Source data:

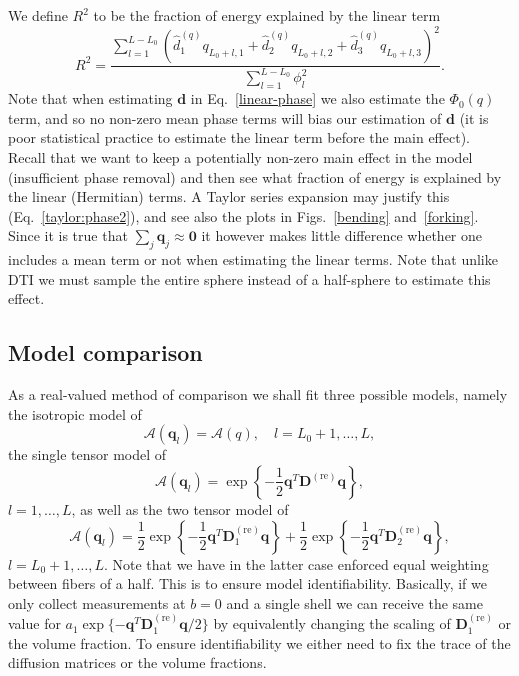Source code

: \documentclass[authoryear,preprint,12pt]{elsarticle}
\newcommand{\re}{\text{re}}
\newcommand{\bq}{\mathbf{q}}
\newcommand{\bD}{\mathbf{D}}
\newcommand{\q}{\mathbf{q}}
\newcommand{\cA}{\mathcal{A}}
\newcommand{\bld}[1]{\mathbf{#1}}
\begin{document}
We define $R^2$ to be the fraction of energy explained by the linear
term
\begin{equation}
  R^2 = \frac{\sum_{l=1}^{L-L_0} \left(\hat{d}_1^{(q)}q_{L_0+l,1}
    + \hat{d}_2^{(q)}q_{L_0+l,2} + \hat{d}_3^{(q)}q_{L_0+l,3}\right)^2}
  {\sum_{l=1}^{L-L_0}\phi_l^2}.
\end{equation}
Note that when estimating $\bld{d}$ in Eq.~\eqref{linear-phase} we
also estimate the $\Phi_0(q)$ term, and so no non-zero mean phase
terms will bias our estimation of $\bld{d}$ (it is poor statistical
practice to estimate the linear term before the main effect).  Recall
that we want to keep a potentially non-zero main effect in the model
(insufficient phase removal) and then see what fraction of energy is
explained by the linear (Hermitian) terms.  A Taylor series expansion
may justify this (Eq.~\eqref{taylor:phase2}), and see also the plots
in Figs.~\ref{bending} and~\ref{forking}.  Since it is true that
$\sum_j\q_j\approx\bld{0}$ it however makes little difference whether
one includes a mean term or not when estimating the linear terms.
Note that unlike DTI we must sample the entire sphere instead of a
half-sphere to estimate this effect.

\subsection{Model comparison}

As a real-valued method of comparison we shall fit three possible
models, namely the isotropic model of
\begin{equation}\label{isotropic}
  \cA(\bq_l) = \cA(q), \quad l=L_0+1, \dots, L,
\end{equation}
the single tensor model of
\begin{equation}\label{singletensor}
  \cA(\bq_l) = \exp\left\{-\frac{1}{2}\q^T\bD^{(\re)}\q\right\}, 
\end{equation}
$l=1,\dots,L$, as well as the two tensor model of 
\begin{equation}\label{doubletensor}
  \cA(\bq_l) = \frac{1}{2}\exp\left\{-\frac{1}{2} \q^T \bD^{(\re)}_1
  \q\right\} + \frac{1}{2}\exp\left\{-\frac{1}{2} \q^T \bD^{(\re)}_2
  \q\right\},
\end{equation}
$l=L_0+1,\dots,L$.  Note that we have in the latter case enforced
equal weighting between fibers of a half.  This is to ensure model
identifiability.  Basically, if we only collect measurements at $b=0$
and a single shell we can receive the same value for
$a_1\exp\{-{\q}^T\bD^{(\re)}_1{\q}/2\}$ by equivalently changing the
scaling of $\bD^{(\re)}_1$ or the volume fraction.  To ensure
identifiability we either need to fix the trace of the diffusion
matrices or the volume fractions.
\end{document}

WHAT YOU WILL DO: Read through the entries above and copy each line that has the string "comparison" in it.

WRITTEN RESPONSE:
\subsection{Model comparison}
As a real-valued method of comparison we shall fit three possible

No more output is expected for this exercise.